Lebanese-Born Canadians on Trial : U.S. Bomb Case Stirs Fear of Foreign Terrorist Ties

Times Staff Writer

In this bucolic setting along Lake Champlain, a short distance from the popular ski slopes of Mt. Mansfield and Sugarbush, nothing could be further from mind than international terrorism.

Yet two Lebanese-born Canadians are now standing trial here on charges that they tried to smuggle a bomb into the United States. The two men, along with a third Canadian of Lebanese descent who Tuesday pleaded guilty in the case, were all arrested last Oct. 23 in a border town in rural Vermont at a time when Iran was threatening to retaliate against the United States for American military actions in the Persian Gulf.

No evidence has come to light linking the three with these Iranian threats. However, there have been indications that the men had other international connections, and the extraordinary case has renewed official concern about the ease with which violence stemming from the Middle East could spill over into the United States.
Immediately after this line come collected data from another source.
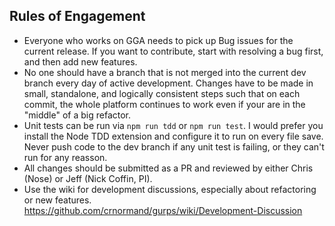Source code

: ## Rules of Engagement

- Everyone who works on GGA needs to pick up Bug issues for the current release. If you want to contribute, start with resolving a bug first, and then add new features.
- No one should have a branch that is not merged into the current dev branch every day of active development. Changes have to be made in small, standalone, and logically consistent steps such that on each commit, the whole platform continues to work even if your are in the "middle" of a big refactor.
- Unit tests can be run via `npm run tdd` or `npm run test`. I would prefer you install the Node TDD extension and configure it to run on every file save. Never push code to the dev branch if any unit test is failing, or they can't run for any reasson.
- All changes should be submitted as a PR and reviewed by either Chris (Nose) or Jeff (Nick Coffin, PI).
- Use the wiki for development discussions, especially about refactoring or new features. https://github.com/crnormand/gurps/wiki/Development-Discussion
According to evidence unveiled over the last few days, one of the defendants, Walid Nicolas Kabbani, 36, made a quick trip from his home in Montreal to the European capitals of Amsterdam and Belgrade last Oct. 8 to 15.
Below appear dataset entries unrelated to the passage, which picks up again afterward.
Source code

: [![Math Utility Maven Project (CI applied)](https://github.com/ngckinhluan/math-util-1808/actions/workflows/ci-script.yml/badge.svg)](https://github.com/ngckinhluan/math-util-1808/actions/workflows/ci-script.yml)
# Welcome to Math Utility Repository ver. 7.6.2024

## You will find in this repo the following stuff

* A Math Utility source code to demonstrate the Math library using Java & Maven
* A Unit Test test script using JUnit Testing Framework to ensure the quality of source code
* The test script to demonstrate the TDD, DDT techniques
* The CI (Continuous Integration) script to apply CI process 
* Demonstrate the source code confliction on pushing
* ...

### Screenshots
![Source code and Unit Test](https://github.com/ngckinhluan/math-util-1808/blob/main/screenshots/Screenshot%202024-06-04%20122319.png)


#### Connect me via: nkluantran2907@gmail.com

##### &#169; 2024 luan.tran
Eight nights later, Kabbani was arrested by a Vermont police officer after he was observed walking after dark along railroad tracks just inside the border, carrying a black duffel bag that contained a bomb, a black glove and a black hooded mask.

In court, the defense lawyers have chosen not to challenge the government’s evidence but instead argued that anything improper they may have done took place outside the United States and is, therefore, not a federal crime.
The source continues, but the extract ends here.